Saved data entries
————

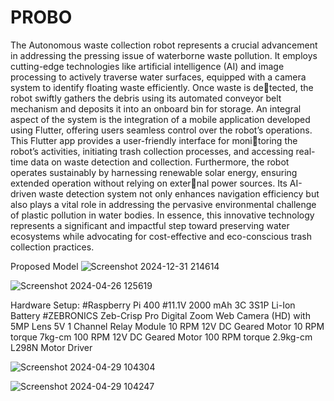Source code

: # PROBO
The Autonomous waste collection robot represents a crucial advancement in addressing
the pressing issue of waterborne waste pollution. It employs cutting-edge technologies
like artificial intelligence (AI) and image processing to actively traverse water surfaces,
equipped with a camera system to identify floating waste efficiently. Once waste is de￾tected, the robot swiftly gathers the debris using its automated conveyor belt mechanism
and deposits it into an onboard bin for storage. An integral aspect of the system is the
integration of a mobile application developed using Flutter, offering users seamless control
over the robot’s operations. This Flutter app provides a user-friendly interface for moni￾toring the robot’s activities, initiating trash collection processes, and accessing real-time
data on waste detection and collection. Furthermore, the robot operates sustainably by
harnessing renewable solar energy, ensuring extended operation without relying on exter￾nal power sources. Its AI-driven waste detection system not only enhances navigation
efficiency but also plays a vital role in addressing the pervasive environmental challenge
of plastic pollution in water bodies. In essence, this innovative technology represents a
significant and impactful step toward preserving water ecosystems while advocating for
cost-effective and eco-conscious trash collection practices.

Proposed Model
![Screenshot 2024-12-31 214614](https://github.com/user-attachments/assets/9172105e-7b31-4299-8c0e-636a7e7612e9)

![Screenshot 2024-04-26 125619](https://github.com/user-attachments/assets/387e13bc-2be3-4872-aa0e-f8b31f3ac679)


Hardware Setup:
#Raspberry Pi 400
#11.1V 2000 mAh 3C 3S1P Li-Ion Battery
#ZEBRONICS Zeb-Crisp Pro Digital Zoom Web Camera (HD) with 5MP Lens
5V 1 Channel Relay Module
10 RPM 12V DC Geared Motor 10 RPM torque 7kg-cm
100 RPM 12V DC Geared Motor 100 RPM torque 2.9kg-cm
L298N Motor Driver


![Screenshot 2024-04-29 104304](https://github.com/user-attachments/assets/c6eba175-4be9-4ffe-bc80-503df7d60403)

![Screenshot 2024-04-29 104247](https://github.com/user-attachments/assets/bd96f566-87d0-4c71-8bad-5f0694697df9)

————

> **Work item**: Could you return the lines in the entries above that contain "Flutter"?

> **Exercise solution**:
integration of a mobile application developed using Flutter, offering users seamless control
over the robot’s operations. This Flutter app provides a user-friendly interface for moni￾toring the robot’s activities, initiating trash collection processes, and accessing real-time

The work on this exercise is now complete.